Hi,
The question is related to the two older questions.
The matrix-matrix multiplication likes
do e=1,nel
do k=1,n
do j=1,n
do i=1,n
tmp = 0.
do l=1,n
tmp = tmp + D(i,l)*u(l,j,k,e)+D(j,l)*v(i,l,k,e)+D(k,l)*w(i,j,l,e)
enddo
m(i,j,k,e) = tmp
enddo
enddo
enddo
enddo
where typically n=4-16 and nel=10-1000. We can only obtain around maximum 20G FLOPS using pgi compilers on Tesla k20x for n=16 and nel=400.
!$acc kernels
!$acc loop gang
671: do e=1,nel
!$acc loop gang vector
673: do k=1,n
!$acc loop vector
675: do j=1,n
677: do i=1,n
tmp = 0.
679: do l=1,n
tmp = tmp + D(i,l)*u(l,j,k,e)+D(j,l)*v(i,l,k,e)+D(k,l)*w(i,j,l,e)
enddo
m(i,j,k,e) = tmp
enddo
enddo
enddo
enddo
!$acc end kernels
- In that case, should “reduction” be added on the inner-loop ?
!$ACC LOOP REDUCTION(+:tmp)
do l=1,n ! serial loop, no reductio
Even the reduction is added, the loop “do l=1,n” still is parallelized
…
671, Loop is parallelizable
673, Loop is parallelizable
675, Loop is parallelizable
677, Loop is parallelizable
679, Loop is parallelizable
…
(but performance reduced from 20G to 13G FLOGS)

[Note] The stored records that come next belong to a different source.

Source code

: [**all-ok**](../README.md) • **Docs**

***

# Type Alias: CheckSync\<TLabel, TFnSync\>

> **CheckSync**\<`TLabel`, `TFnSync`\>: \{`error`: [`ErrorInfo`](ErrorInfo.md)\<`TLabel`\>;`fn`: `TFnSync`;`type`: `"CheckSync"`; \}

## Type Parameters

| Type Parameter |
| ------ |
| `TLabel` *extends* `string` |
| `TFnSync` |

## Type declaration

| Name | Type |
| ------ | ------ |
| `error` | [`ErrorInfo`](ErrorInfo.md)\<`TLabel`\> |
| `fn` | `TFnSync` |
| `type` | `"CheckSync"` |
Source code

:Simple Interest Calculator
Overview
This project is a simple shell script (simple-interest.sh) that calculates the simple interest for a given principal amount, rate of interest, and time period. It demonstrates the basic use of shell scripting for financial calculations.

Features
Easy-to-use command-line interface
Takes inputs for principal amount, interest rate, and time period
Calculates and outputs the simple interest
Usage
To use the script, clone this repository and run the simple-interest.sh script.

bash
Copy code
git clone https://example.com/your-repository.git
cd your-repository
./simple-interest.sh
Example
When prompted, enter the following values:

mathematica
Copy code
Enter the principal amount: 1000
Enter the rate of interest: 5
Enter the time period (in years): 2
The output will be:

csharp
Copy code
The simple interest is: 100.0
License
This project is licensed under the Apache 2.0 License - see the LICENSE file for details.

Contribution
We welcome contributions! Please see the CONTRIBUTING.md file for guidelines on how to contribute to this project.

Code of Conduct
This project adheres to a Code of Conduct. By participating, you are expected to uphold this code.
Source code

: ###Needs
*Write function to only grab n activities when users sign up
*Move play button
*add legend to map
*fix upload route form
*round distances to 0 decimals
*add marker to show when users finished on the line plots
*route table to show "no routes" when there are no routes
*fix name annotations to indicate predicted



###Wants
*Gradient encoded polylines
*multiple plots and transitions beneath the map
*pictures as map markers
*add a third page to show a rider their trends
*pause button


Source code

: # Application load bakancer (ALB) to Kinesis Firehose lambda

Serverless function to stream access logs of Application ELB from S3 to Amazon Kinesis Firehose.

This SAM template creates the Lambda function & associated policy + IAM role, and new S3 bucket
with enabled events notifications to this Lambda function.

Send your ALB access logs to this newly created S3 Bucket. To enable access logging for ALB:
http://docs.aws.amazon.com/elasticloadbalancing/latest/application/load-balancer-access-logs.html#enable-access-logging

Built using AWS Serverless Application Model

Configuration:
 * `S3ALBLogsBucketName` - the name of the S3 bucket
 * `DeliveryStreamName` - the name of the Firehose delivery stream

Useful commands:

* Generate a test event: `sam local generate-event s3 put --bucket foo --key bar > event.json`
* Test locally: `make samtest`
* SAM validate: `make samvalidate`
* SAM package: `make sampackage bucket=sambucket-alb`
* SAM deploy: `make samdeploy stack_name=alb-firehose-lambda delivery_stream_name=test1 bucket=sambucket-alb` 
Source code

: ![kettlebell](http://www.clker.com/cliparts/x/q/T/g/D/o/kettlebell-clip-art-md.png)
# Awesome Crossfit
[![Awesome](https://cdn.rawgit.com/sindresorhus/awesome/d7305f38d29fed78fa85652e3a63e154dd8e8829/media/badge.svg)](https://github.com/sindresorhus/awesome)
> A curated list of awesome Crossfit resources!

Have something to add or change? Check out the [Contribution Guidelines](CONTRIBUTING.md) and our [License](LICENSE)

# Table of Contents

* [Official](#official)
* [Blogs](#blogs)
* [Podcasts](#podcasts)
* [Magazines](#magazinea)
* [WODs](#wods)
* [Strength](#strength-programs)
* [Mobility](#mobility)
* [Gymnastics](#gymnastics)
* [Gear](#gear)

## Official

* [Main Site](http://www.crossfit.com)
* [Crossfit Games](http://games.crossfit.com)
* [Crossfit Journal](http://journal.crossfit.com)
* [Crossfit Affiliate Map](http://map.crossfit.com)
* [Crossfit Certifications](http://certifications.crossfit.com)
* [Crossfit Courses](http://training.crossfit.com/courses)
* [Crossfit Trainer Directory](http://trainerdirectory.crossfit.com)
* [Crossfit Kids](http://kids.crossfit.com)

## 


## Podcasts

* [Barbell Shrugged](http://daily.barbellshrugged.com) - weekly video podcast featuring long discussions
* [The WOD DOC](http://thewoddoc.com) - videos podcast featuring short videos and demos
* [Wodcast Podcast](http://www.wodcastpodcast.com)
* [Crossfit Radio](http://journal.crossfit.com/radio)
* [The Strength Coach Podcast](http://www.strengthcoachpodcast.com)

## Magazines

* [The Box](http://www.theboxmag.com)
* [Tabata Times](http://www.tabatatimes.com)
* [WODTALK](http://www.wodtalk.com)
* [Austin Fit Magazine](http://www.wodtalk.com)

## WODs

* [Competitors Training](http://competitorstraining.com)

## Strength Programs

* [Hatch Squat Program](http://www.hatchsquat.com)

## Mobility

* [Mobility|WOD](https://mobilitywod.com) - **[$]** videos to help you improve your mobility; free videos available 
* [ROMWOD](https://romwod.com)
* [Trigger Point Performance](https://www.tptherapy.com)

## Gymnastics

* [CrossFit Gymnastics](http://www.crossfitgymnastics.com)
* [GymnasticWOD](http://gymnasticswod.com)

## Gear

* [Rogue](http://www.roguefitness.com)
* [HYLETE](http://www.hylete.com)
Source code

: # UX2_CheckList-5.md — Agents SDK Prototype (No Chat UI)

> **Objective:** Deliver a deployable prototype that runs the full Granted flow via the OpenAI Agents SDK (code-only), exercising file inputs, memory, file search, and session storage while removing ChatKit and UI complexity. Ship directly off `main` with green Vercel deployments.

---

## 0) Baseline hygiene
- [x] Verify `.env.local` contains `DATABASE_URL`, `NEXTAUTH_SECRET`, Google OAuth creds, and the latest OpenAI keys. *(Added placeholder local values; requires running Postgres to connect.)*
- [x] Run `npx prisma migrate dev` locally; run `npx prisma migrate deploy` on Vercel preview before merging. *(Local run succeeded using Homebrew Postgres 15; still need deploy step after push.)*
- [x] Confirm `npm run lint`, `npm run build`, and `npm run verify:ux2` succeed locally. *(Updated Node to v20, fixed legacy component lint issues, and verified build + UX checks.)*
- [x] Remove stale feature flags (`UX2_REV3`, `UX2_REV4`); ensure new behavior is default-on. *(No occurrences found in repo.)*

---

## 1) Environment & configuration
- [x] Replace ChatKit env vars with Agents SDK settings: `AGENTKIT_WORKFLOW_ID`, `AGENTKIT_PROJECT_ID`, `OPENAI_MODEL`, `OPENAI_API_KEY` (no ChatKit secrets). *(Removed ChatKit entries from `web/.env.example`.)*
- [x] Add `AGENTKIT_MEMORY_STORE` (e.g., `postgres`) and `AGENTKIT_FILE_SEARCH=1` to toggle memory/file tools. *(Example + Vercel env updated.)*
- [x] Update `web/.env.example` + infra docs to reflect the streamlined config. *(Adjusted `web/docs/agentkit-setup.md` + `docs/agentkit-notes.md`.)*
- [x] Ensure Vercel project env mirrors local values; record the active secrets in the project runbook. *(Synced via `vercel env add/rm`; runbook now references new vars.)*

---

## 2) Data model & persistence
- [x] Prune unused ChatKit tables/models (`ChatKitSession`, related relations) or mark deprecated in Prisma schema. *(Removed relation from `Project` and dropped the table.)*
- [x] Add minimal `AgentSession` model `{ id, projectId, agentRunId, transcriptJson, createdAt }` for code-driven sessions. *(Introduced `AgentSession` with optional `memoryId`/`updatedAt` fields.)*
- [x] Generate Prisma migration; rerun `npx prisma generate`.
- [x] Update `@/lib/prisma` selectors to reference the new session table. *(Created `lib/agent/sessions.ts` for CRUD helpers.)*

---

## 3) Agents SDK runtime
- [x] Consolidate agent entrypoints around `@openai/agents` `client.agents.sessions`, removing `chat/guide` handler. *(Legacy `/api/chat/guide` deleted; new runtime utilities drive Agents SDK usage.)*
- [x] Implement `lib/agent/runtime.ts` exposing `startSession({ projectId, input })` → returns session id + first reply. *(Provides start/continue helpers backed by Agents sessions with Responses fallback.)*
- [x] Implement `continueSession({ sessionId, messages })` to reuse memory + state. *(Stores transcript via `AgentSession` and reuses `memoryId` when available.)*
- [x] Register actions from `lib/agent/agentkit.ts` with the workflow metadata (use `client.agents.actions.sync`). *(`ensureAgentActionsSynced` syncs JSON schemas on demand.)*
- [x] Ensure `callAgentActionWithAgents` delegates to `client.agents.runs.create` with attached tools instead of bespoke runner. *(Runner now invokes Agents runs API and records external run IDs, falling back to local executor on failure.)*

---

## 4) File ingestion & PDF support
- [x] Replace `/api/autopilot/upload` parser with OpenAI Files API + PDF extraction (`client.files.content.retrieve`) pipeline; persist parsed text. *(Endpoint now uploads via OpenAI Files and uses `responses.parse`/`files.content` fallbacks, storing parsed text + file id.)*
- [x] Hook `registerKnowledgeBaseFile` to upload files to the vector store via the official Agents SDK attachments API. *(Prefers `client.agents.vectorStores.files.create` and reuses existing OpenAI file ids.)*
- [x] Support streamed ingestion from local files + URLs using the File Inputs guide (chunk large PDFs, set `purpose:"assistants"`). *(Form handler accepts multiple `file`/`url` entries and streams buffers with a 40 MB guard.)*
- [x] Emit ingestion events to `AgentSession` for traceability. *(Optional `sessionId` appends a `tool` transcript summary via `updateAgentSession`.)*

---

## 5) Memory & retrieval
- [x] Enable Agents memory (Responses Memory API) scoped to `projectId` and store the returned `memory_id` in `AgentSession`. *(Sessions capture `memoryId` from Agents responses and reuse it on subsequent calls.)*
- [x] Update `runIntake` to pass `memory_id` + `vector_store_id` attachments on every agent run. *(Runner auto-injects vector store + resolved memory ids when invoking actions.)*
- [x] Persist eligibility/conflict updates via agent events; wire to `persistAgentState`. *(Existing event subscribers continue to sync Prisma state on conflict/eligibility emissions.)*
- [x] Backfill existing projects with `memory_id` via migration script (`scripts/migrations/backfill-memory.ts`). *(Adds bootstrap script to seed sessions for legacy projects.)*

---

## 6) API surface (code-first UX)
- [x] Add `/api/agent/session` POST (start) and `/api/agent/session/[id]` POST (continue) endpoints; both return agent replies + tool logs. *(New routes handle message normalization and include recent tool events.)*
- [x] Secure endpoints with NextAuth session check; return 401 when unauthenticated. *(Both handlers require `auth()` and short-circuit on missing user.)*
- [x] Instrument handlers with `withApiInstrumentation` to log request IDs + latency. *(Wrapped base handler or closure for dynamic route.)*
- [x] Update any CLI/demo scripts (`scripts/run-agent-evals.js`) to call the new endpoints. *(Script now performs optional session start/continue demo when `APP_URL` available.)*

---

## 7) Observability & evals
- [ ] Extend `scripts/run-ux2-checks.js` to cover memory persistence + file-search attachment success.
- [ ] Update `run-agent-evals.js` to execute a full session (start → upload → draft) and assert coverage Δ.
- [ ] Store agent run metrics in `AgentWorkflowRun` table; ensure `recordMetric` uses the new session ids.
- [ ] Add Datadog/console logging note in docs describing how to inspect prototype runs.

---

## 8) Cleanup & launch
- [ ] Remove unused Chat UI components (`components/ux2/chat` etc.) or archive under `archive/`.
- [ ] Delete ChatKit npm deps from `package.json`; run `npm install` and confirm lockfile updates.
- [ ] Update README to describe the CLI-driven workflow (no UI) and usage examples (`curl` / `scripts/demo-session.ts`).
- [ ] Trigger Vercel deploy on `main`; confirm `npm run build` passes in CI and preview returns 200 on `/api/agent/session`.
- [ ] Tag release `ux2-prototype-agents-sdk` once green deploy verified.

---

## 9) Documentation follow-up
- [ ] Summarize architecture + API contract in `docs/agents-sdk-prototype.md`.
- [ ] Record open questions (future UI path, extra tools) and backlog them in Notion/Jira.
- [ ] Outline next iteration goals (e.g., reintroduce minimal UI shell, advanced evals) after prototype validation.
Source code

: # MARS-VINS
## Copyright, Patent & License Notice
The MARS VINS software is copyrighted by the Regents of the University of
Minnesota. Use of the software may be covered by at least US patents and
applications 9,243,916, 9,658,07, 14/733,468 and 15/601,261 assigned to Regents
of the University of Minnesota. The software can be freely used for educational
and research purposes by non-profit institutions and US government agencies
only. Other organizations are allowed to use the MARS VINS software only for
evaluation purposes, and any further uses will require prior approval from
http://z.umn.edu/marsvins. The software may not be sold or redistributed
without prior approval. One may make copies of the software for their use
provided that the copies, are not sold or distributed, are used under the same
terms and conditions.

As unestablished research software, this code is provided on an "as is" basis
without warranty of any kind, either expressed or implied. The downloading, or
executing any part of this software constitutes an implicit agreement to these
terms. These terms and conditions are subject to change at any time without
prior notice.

2) The performance for the kernels on a Fermi GPU was obtained around 23G. Is there any way to improve the performance on K20x ? I have used the compiler flag (-ta=nvidia,5.0) and other openacc implementation have been tested, such as
!$acc kernels
do ;
do; do;
...
!$acc parallel loop collapse(4)
do;
do, do
but cannot obtain better performance.
Thanks for your assistance.
/Jing